▶ _Records to use_
━━━━━━━━━━━━━━━━━━━━━━━━━━━━━━

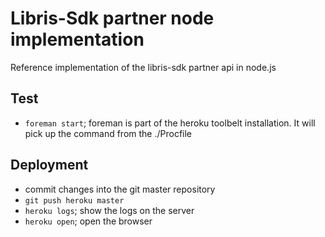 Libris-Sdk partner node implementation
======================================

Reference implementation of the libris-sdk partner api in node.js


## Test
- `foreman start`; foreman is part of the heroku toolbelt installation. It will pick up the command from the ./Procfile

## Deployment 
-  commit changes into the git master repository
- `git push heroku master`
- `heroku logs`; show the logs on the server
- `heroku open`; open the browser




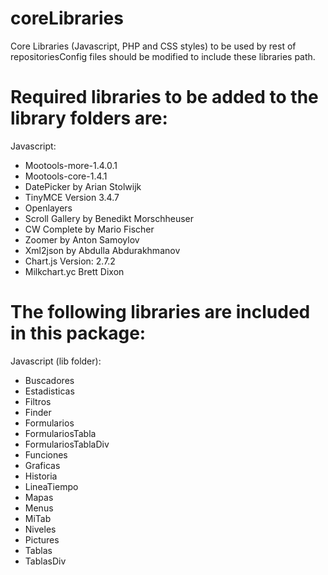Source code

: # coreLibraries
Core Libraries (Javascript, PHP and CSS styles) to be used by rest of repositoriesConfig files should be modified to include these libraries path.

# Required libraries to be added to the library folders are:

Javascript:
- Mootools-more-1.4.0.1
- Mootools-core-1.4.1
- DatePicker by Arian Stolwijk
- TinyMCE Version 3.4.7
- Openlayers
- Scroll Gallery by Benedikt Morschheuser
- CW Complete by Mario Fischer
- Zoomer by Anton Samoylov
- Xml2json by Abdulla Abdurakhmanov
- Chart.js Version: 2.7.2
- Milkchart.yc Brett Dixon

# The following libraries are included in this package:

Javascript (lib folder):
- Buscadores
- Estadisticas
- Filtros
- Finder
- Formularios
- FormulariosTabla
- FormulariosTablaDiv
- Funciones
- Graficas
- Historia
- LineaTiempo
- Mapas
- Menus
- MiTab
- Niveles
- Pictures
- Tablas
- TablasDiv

━━━━━━━━━━━━━━━━━━━━━━━━━━━━━━

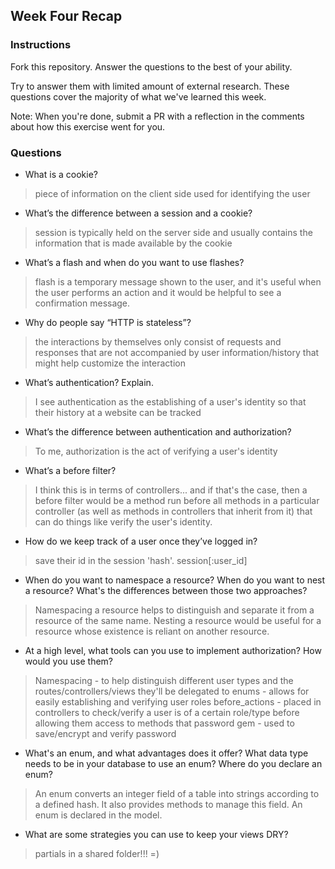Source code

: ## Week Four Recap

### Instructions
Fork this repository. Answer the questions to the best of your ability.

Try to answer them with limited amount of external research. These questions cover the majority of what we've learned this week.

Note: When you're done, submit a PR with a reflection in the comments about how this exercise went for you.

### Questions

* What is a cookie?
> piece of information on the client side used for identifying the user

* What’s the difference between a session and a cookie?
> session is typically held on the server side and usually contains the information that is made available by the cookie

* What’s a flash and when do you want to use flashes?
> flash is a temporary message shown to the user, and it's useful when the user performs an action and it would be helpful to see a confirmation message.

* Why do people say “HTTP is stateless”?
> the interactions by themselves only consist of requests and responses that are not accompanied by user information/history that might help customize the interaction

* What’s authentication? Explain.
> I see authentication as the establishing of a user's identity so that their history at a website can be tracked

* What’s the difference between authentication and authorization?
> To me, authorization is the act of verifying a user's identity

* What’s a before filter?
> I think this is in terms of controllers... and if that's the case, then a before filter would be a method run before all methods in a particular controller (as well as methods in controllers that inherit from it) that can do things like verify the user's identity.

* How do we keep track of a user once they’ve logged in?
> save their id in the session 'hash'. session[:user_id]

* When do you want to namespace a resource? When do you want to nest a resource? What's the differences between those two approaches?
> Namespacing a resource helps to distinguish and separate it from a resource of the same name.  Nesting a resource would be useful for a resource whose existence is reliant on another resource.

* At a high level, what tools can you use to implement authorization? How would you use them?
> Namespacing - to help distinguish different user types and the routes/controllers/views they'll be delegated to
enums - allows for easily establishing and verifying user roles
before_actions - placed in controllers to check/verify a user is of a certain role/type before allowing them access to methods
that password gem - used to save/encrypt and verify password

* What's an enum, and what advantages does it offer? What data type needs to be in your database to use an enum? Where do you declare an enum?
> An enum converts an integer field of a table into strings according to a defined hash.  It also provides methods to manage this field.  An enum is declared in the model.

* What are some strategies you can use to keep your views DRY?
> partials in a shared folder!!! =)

━━━━━━━━━━━━━━━━━━━━━━━━━━━━━━

▶ _Exercise brief_
Could you copy each line of the material that holds "history"?

▶ _Exercise answer_
> the interactions by themselves only consist of requests and responses that are not accompanied by user information/history that might help customize the interaction
> I see authentication as the establishing of a user's identity so that their history at a website can be tracked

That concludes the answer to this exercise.